#### Dataset records:
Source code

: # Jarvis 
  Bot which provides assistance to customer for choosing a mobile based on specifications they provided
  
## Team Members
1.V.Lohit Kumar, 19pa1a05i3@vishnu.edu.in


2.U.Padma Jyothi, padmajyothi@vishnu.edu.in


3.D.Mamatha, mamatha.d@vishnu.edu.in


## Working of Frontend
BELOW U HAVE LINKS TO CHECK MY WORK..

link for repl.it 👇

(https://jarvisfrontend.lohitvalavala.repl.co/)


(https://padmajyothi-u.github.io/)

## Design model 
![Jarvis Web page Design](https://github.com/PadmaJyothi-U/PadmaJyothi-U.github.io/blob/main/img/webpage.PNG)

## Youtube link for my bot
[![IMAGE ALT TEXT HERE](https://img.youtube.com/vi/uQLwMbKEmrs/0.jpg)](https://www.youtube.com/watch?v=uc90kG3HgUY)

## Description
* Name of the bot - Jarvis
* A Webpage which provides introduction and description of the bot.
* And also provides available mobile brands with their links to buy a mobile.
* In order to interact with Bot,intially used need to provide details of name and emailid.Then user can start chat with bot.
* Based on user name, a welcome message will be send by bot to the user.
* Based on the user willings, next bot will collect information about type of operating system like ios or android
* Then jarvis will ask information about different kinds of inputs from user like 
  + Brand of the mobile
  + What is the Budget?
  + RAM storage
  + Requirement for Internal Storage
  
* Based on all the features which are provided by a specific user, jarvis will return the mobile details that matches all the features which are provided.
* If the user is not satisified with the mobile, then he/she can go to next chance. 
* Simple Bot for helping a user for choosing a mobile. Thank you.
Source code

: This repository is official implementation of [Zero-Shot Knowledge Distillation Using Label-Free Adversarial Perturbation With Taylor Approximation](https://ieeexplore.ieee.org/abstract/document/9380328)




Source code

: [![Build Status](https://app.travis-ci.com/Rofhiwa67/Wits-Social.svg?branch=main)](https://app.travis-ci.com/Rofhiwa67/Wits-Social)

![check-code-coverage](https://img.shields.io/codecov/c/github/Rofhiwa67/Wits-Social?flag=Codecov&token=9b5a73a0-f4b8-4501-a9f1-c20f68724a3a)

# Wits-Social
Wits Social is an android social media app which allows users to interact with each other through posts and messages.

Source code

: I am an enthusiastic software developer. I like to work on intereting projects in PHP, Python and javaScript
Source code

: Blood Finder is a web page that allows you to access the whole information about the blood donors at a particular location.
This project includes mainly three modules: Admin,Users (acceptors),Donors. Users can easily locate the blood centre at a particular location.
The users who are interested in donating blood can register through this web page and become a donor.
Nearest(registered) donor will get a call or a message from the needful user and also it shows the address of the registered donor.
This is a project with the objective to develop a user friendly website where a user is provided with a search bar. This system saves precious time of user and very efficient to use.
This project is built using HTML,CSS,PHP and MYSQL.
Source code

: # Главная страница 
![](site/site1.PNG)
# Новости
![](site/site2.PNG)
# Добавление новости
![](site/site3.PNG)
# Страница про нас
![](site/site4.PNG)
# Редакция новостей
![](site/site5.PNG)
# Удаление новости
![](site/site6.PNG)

#### Activity:
Quote every record above exactly.

#### Written reply:
Source code

: # Jarvis 
  Bot which provides assistance to customer for choosing a mobile based on specifications they provided
  
## Team Members
1.V.Lohit Kumar, 19pa1a05i3@vishnu.edu.in


2.U.Padma Jyothi, padmajyothi@vishnu.edu.in


3.D.Mamatha, mamatha.d@vishnu.edu.in


## Working of Frontend
BELOW U HAVE LINKS TO CHECK MY WORK..

link for repl.it 👇

(https://jarvisfrontend.lohitvalavala.repl.co/)


(https://padmajyothi-u.github.io/)

## Design model 
![Jarvis Web page Design](https://github.com/PadmaJyothi-U/PadmaJyothi-U.github.io/blob/main/img/webpage.PNG)

## Youtube link for my bot
[![IMAGE ALT TEXT HERE](https://img.youtube.com/vi/uQLwMbKEmrs/0.jpg)](https://www.youtube.com/watch?v=uc90kG3HgUY)

## Description
* Name of the bot - Jarvis
* A Webpage which provides introduction and description of the bot.
* And also provides available mobile brands with their links to buy a mobile.
* In order to interact with Bot,intially used need to provide details of name and emailid.Then user can start chat with bot.
* Based on user name, a welcome message will be send by bot to the user.
* Based on the user willings, next bot will collect information about type of operating system like ios or android
* Then jarvis will ask information about different kinds of inputs from user like 
  + Brand of the mobile
  + What is the Budget?
  + RAM storage
  + Requirement for Internal Storage
  
* Based on all the features which are provided by a specific user, jarvis will return the mobile details that matches all the features which are provided.
* If the user is not satisified with the mobile, then he/she can go to next chance. 
* Simple Bot for helping a user for choosing a mobile. Thank you.
Source code

: This repository is official implementation of [Zero-Shot Knowledge Distillation Using Label-Free Adversarial Perturbation With Taylor Approximation](https://ieeexplore.ieee.org/abstract/document/9380328)




Source code

: [![Build Status](https://app.travis-ci.com/Rofhiwa67/Wits-Social.svg?branch=main)](https://app.travis-ci.com/Rofhiwa67/Wits-Social)

![check-code-coverage](https://img.shields.io/codecov/c/github/Rofhiwa67/Wits-Social?flag=Codecov&token=9b5a73a0-f4b8-4501-a9f1-c20f68724a3a)

# Wits-Social
Wits Social is an android social media app which allows users to interact with each other through posts and messages.

Source code

: I am an enthusiastic software developer. I like to work on intereting projects in PHP, Python and javaScript
Source code

: Blood Finder is a web page that allows you to access the whole information about the blood donors at a particular location.
This project includes mainly three modules: Admin,Users (acceptors),Donors. Users can easily locate the blood centre at a particular location.
The users who are interested in donating blood can register through this web page and become a donor.
Nearest(registered) donor will get a call or a message from the needful user and also it shows the address of the registered donor.
This is a project with the objective to develop a user friendly website where a user is provided with a search bar. This system saves precious time of user and very efficient to use.
This project is built using HTML,CSS,PHP and MYSQL.
Source code

: # Главная страница 
![](site/site1.PNG)
# Новости
![](site/site2.PNG)
# Добавление новости
![](site/site3.PNG)
# Страница про нас
![](site/site4.PNG)
# Редакция новостей
![](site/site5.PNG)
# Удаление новости
![](site/site6.PNG)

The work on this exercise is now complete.